=== Task brief ===
Lines from the one containing "Osim što se" to the end of the entries below must be reproduced exactly, with both end lines kept and no other line added.

=== The records ===

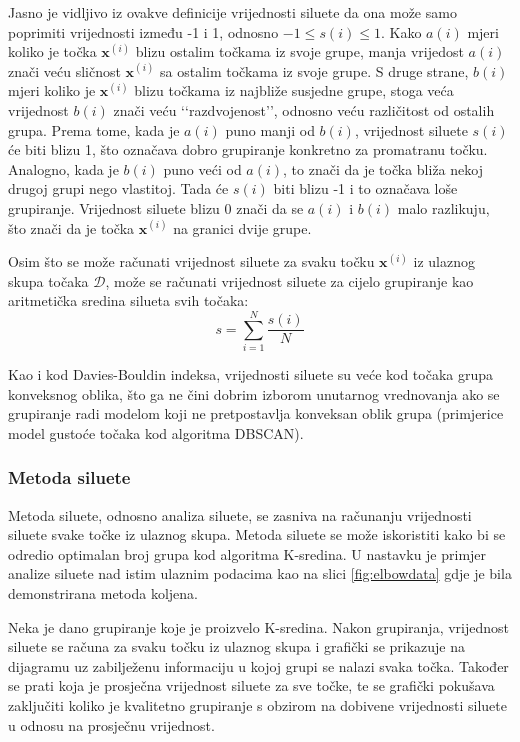\documentclass[times, utf8, zavrsni]{fer}
\begin{document}
Jasno je vidljivo iz ovakve definicije vrijednosti siluete da ona može samo poprimiti vrijednosti između -1 i 1, odnosno $-1 \leq s (i) \leq 1$. Kako $a (i)$ mjeri koliko je točka $\mathbf{x}^{(i)}$ blizu ostalim točkama iz svoje grupe, manja vrijedost $a(i)$ znači veću sličnost $\mathbf{x}^{(i)}$ sa ostalim točkama iz svoje grupe. S druge strane, $b(i)$ mjeri koliko je $\mathbf{x}^{(i)}$ blizu točkama iz najbliže susjedne grupe, stoga veća vrijednost $b (i)$ znači veću ‘‘razdvojenost’’, odnosno veću različitost od ostalih grupa. Prema tome, kada je $a(i)$ puno manji od $b(i)$, vrijednost siluete $s (i)$ će biti blizu 1, što označava dobro grupiranje konkretno za promatranu točku. Analogno, kada je $b (i)$ puno veći od $a (i)$, to znači da je točka bliža nekoj drugoj grupi nego vlastitoj. Tada će $s(i)$ biti blizu -1 i to označava loše grupiranje. Vrijednost siluete blizu 0 znači da se $a(i)$ i $b(i)$ malo razlikuju, što znači da je točka $\mathbf{x}^{(i)}$ na granici dvije grupe.

Osim što se može računati vrijednost siluete za svaku točku $\mathbf{x}^{(i)}$ iz ulaznog skupa točaka $\mathcal{D}$, može se računati vrijednost siluete za cijelo grupiranje kao aritmetička sredina silueta svih točaka:
\[s = \sum_{i=1}^{N} \frac{s (i)}{N}\]

Kao i kod Davies-Bouldin indeksa, vrijednosti siluete su veće kod točaka grupa konveksnog oblika, što ga ne čini dobrim izborom unutarnog vrednovanja ako se grupiranje radi modelom koji ne pretpostavlja konveksan oblik grupa (primjerice model gustoće točaka kod algoritma DBSCAN).

\subsubsection{Metoda siluete}
Metoda siluete, odnosno analiza siluete, se zasniva na računanju vrijednosti siluete svake točke iz ulaznog skupa. Metoda siluete se može iskoristiti kako bi se odredio optimalan broj grupa kod algoritma K-sredina. U nastavku je primjer analize siluete nad istim ulaznim podacima kao na slici \ref{fig:elbowdata} gdje je bila demonstrirana metoda koljena.

Neka je dano grupiranje koje je proizvelo K-sredina. Nakon grupiranja, vrijednost siluete se računa za svaku točku iz ulaznog skupa i grafički se prikazuje na dijagramu uz zabilježenu informaciju u kojoj grupi se nalazi svaka točka. Također se prati koja je prosječna vrijednost siluete za sve točke, te se grafički pokušava zaključiti koliko je kvalitetno grupiranje s obzirom na dobivene vrijednosti siluete u odnosu na prosječnu vrijednost.
\end{document}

=== Result of the task ===
Osim što se može računati vrijednost siluete za svaku točku $\mathbf{x}^{(i)}$ iz ulaznog skupa točaka $\mathcal{D}$, može se računati vrijednost siluete za cijelo grupiranje kao aritmetička sredina silueta svih točaka:
\[s = \sum_{i=1}^{N} \frac{s (i)}{N}\]

Kao i kod Davies-Bouldin indeksa, vrijednosti siluete su veće kod točaka grupa konveksnog oblika, što ga ne čini dobrim izborom unutarnog vrednovanja ako se grupiranje radi modelom koji ne pretpostavlja konveksan oblik grupa (primjerice model gustoće točaka kod algoritma DBSCAN).

\subsubsection{Metoda siluete}
Metoda siluete, odnosno analiza siluete, se zasniva na računanju vrijednosti siluete svake točke iz ulaznog skupa. Metoda siluete se može iskoristiti kako bi se odredio optimalan broj grupa kod algoritma K-sredina. U nastavku je primjer analize siluete nad istim ulaznim podacima kao na slici \ref{fig:elbowdata} gdje je bila demonstrirana metoda koljena.

Neka je dano grupiranje koje je proizvelo K-sredina. Nakon grupiranja, vrijednost siluete se računa za svaku točku iz ulaznog skupa i grafički se prikazuje na dijagramu uz zabilježenu informaciju u kojoj grupi se nalazi svaka točka. Također se prati koja je prosječna vrijednost siluete za sve točke, te se grafički pokušava zaključiti koliko je kvalitetno grupiranje s obzirom na dobivene vrijednosti siluete u odnosu na prosječnu vrijednost.
\end{document}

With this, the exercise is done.